The law of conservation of energy was considered with regard to the hydraulic circuit, which was constructed based on the amount of heat required to raise the water temperature in the fish tank. First, the system's boundaries were established. In this instance, the boundaries are the walls of the tank and the water's surface, and the system's limits match the heated water inside the fish tank, which takes on the shape of a container. The copper tube, also known as the heat exchanger, is the component of the system that permits energy to go from an area of higher temperature to one of lower temperature when it comes into physical contact with the water in the tank.

To establish the energy balance, the following considerations were made: heat flows radially in one direction, no work is done by or to the system in virtue of the water temperature difference, the force of gravity has no effect due to the differences in elevation within the system, no heat is generated or accumulated in the heat exchanger, and the thermal conductivity remains constant within the variations of temperature in the system.

The energy balance is reduced to the following statement by accounting for the previously mentioned factors: dE/dt = dQ, which states that the change in the system's internal energy per unit of time equals the change in the amount of heat.

The function Q = mCpΔT was used to calculate the amount of heat, where m is the water's mass in kilograms, Cp is its heat capacity in kJ/(kg°C)^-1, and ΔT is the temperature differential in degrees Celsius between the initial temperature T_i and the final temperature T_f.
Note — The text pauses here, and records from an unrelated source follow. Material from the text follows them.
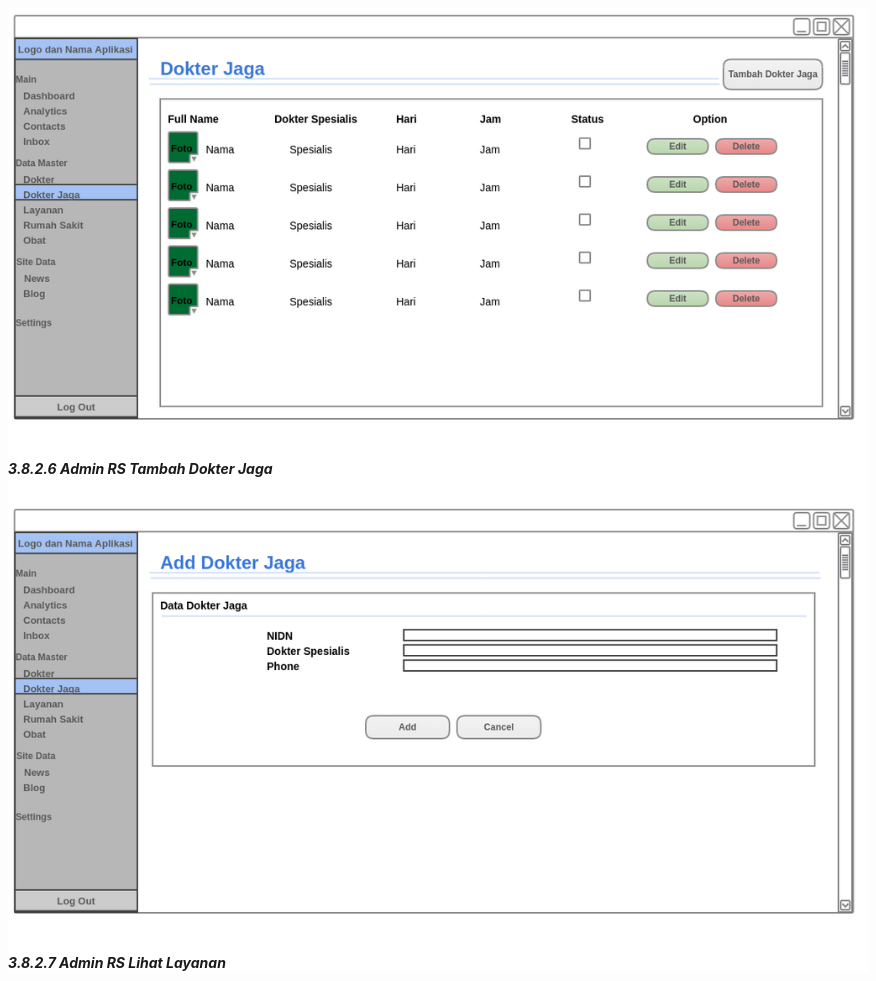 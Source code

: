 [![Admin RS Lihat Dokter Jaga](/document/aplikasi/layanan-kesehatan/images/desain-dan-perancangan/20171108_layout-tampilan-admin-rs-lihat-dokter-jaga.png)](/document/aplikasi/layanan-kesehatan/images/desain-dan-perancangan/20171108_layout-tampilan-admin-rs-lihat-dokter-jaga.png)

##### 3.8.2.6 Admin RS Tambah Dokter Jaga

[![Admin RS Tambah Dokter Jaga](/document/aplikasi/layanan-kesehatan/images/desain-dan-perancangan/20171108_layout-tampilan-admin-rs-tambah-dokter-jaga.png)](/document/aplikasi/layanan-kesehatan/images/desain-dan-perancangan/20171108_layout-tampilan-admin-rs-tambah-dokter-jaga.png)

##### 3.8.2.7 Admin RS Lihat Layanan

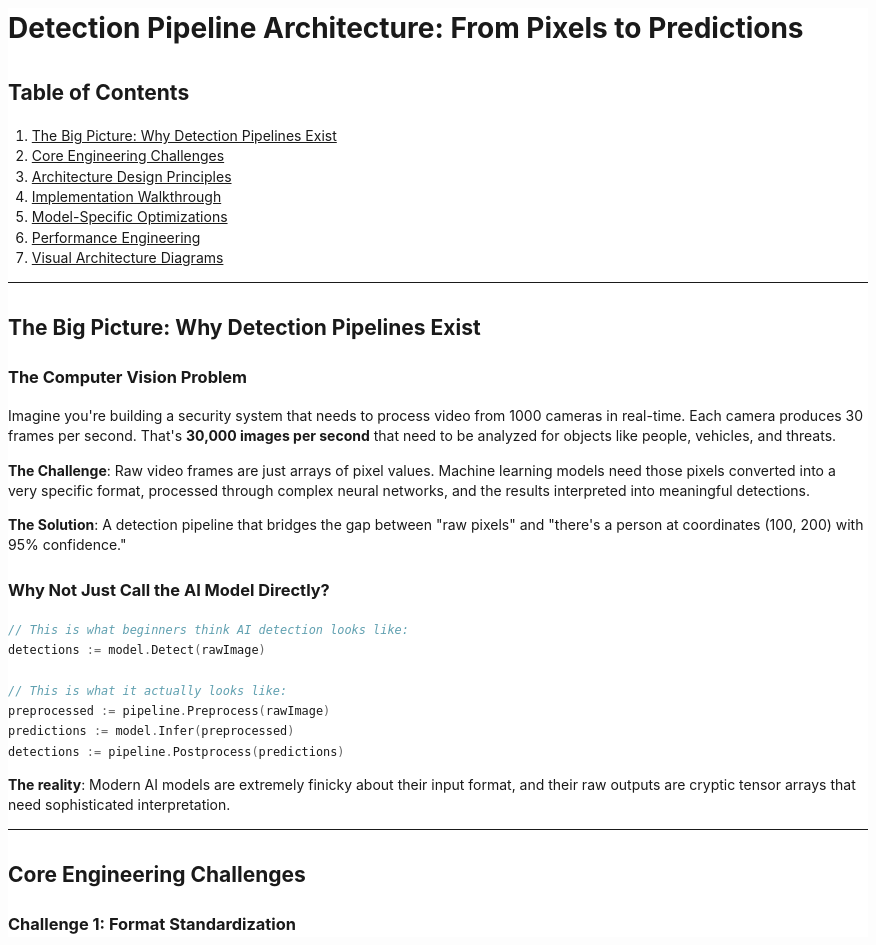 # Detection Pipeline Architecture: From Pixels to Predictions

## Table of Contents
1. [The Big Picture: Why Detection Pipelines Exist](#the-big-picture)
2. [Core Engineering Challenges](#core-engineering-challenges)
3. [Architecture Design Principles](#architecture-design-principles)
4. [Implementation Walkthrough](#implementation-walkthrough)
5. [Model-Specific Optimizations](#model-specific-optimizations)
6. [Performance Engineering](#performance-engineering)
7. [Visual Architecture Diagrams](#visual-architecture-diagrams)

---

## The Big Picture: Why Detection Pipelines Exist

### The Computer Vision Problem

Imagine you're building a security system that needs to process video from 1000 cameras in real-time. Each camera produces 30 frames per second. That's **30,000 images per second** that need to be analyzed for objects like people, vehicles, and threats.

**The Challenge**: Raw video frames are just arrays of pixel values. Machine learning models need those pixels converted into a very specific format, processed through complex neural networks, and the results interpreted into meaningful detections.

**The Solution**: A detection pipeline that bridges the gap between "raw pixels" and "there's a person at coordinates (100, 200) with 95% confidence."

### Why Not Just Call the AI Model Directly?

```go
// This is what beginners think AI detection looks like:
detections := model.Detect(rawImage)

// This is what it actually looks like:
preprocessed := pipeline.Preprocess(rawImage)
predictions := model.Infer(preprocessed) 
detections := pipeline.Postprocess(predictions)
```

**The reality**: Modern AI models are extremely finicky about their input format, and their raw outputs are cryptic tensor arrays that need sophisticated interpretation.

---

## Core Engineering Challenges

### Challenge 1: Format Standardization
The fish tank's measurements (diameter = 1.7m and height = 1.0m) were used to determine the water mass, taking into account an operating level of 0.7m. The mass of the water in the fish tank was 1,500kg, which was calculated by multiplying the water volume (1.5m³) in the cylinder by the water density (1 ton/m³). As seen in Tables 1&2, the energy needed to be transferred to reach the ideal temperature was computed using these data and three scenarios.

Figure 1 shows the hydraulic circuit that was developed to regulate the temperature of the 1,500-liter tilapia fish tank. One of the circuit's parts is a reservoir with a capacity of 19 liters. A 0.5 horsepower (0.373kW) centrifugal type water pump (Múnich^®, model BA-1208, 120 volts, and 6.0 amperes alternating current) was utilized to push the water through the hydraulic circuit. A 13.3kW nominal capacity domestic step boiler (CINSA model CIN-11) served as the heat source. When water passes through the heater, the venturi effect activates an integrated electro-valve. A copper heat exchanger, measuring 4meters in length and 25.4mm in diameter, painted with plasticized paint, was used. Depending on the desired temperature in the fish tank and the water temperature in the heat exchanger's hydraulic circuit, the water pump and heater were activated automatically and separately.

Figure 1 Diagram of the hydraulic circuit and its relation with the control circuit. Temperature sensor lines in black and Power control lines in red.

As illustrated in Figure 2, the temperature control method^17,18 involved limiting the heat source by using the ArduinoUNO^® board to switch it on and off alternately in a closed loop.

Figure 2 Closed loop diagram, the controller corresponds to the ArduinoUNO®. The controlled process is the water temperature in the tilapia tank and del 19 liters heat exchanger water reservoir, the feedback elements are the two sensors DS18B20 and the error detector is the comparator with in the ArduinoUNO®, the signal is sent to the actuators, in this case the water pump and the residential water heater.

The ArduinoUNO^® board is made up of an 8-bit ATmega328P microprocessor that runs at 5 volts. It also features 14 digital input/output pins, six of which are capable of PWM (pulse width modulation), six analog input pins (recommended current 20mA, maximum 40mA), a 3.3-volt feed connector (current of 50mA), and an internal clock (a ceramic oscillator running at 16MHz). The functions MOSI (master out slave in), MISO (master in slave out), serial clock (SCK), RESET (used to restart the main loop), VCC (direct current input), and GND (ground) are also included in the in-circuit programming header (ICSP) of this board. Two remote temperature devices (RTDs) of the Maxim Integrated® DS18b20 type were used to monitor the water temperature in the fish tank and the heat exchanger (Figure 3A). This digital thermometer can generate values between 9 and 12 bits, has a non-volatile programmable function with superior and inferior limits, and connects to the microcontroller via the 1-Wire^® connection. Because each DS18b20 sensor has a unique 64-bit code that enables it to connect to the same 1-Wire^® bus, controlling several sensors spread across a large area with a microprocessor is easy.

Figure 3 (A) Diagram of the relay interphase control power. (B) Diagram showing the connection of the digital thermometer DS18B20 in parasite mode.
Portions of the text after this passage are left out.